- _What to work on_
Search the records below for the line containing "- Ensure Python". Write out that line and every line after it exactly as written.

- _Given data_
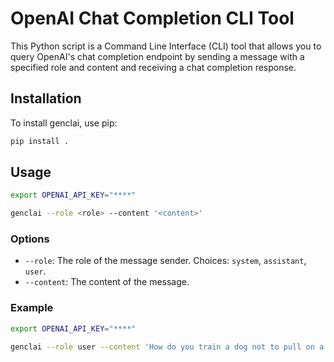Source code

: # OpenAI Chat Completion CLI Tool

This Python script is a Command Line Interface (CLI) tool that allows you to query OpenAI's chat completion endpoint by sending a message with a specified role and content and receiving a chat completion response.

## Installation

To install genclai, use pip:

```bash
pip install .
```

## Usage

```bash
export OPENAI_API_KEY="****"

genclai --role <role> --content '<content>'
```

### Options

- `--role`: The role of the message sender. Choices: `system`, `assistant`, `user`.
- `--content`: The content of the message.

### Example

```bash
export OPENAI_API_KEY="****"

genclai --role user --content 'How do you train a dog not to pull on a leash?'
```
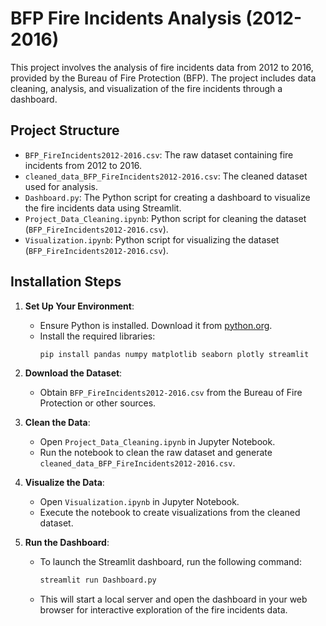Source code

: # BFP Fire Incidents Analysis (2012-2016)

This project involves the analysis of fire incidents data from 2012 to 2016, provided by the Bureau of Fire Protection (BFP). The project includes data cleaning, analysis, and visualization of the fire incidents through a dashboard.

## Project Structure

- `BFP_FireIncidents2012-2016.csv`: The raw dataset containing fire incidents from 2012 to 2016.
- `cleaned_data_BFP_FireIncidents2012-2016.csv`: The cleaned dataset used for analysis.
- `Dashboard.py`: The Python script for creating a dashboard to visualize the fire incidents data using Streamlit.
- `Project_Data_Cleaning.ipynb`: Python script for cleaning the dataset (`BFP_FireIncidents2012-2016.csv`).
- `Visualization.ipynb`: Python script for visualizing the dataset (`BFP_FireIncidents2012-2016.csv`).

## Installation Steps

1. **Set Up Your Environment**:
   - Ensure Python is installed. Download it from [python.org](https://www.python.org/downloads/).
   - Install the required libraries:
     ```bash
     pip install pandas numpy matplotlib seaborn plotly streamlit
     ```

2. **Download the Dataset**:
   - Obtain `BFP_FireIncidents2012-2016.csv` from the Bureau of Fire Protection or other sources.

3. **Clean the Data**:
   - Open `Project_Data_Cleaning.ipynb` in Jupyter Notebook.
   - Run the notebook to clean the raw dataset and generate `cleaned_data_BFP_FireIncidents2012-2016.csv`.

4. **Visualize the Data**:
   - Open `Visualization.ipynb` in Jupyter Notebook.
   - Execute the notebook to create visualizations from the cleaned dataset.

5. **Run the Dashboard**:
   - To launch the Streamlit dashboard, run the following command:
     ```bash
     streamlit run Dashboard.py
     ```
   - This will start a local server and open the dashboard in your web browser for interactive exploration of the fire incidents data.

- _Reply to the task_
   - Ensure Python is installed. Download it from [python.org](https://www.python.org/downloads/).
   - Install the required libraries:
     ```bash
     pip install pandas numpy matplotlib seaborn plotly streamlit
     ```

2. **Download the Dataset**:
   - Obtain `BFP_FireIncidents2012-2016.csv` from the Bureau of Fire Protection or other sources.

3. **Clean the Data**:
   - Open `Project_Data_Cleaning.ipynb` in Jupyter Notebook.
   - Run the notebook to clean the raw dataset and generate `cleaned_data_BFP_FireIncidents2012-2016.csv`.

4. **Visualize the Data**:
   - Open `Visualization.ipynb` in Jupyter Notebook.
   - Execute the notebook to create visualizations from the cleaned dataset.

5. **Run the Dashboard**:
   - To launch the Streamlit dashboard, run the following command:
     ```bash
     streamlit run Dashboard.py
     ```
   - This will start a local server and open the dashboard in your web browser for interactive exploration of the fire incidents data.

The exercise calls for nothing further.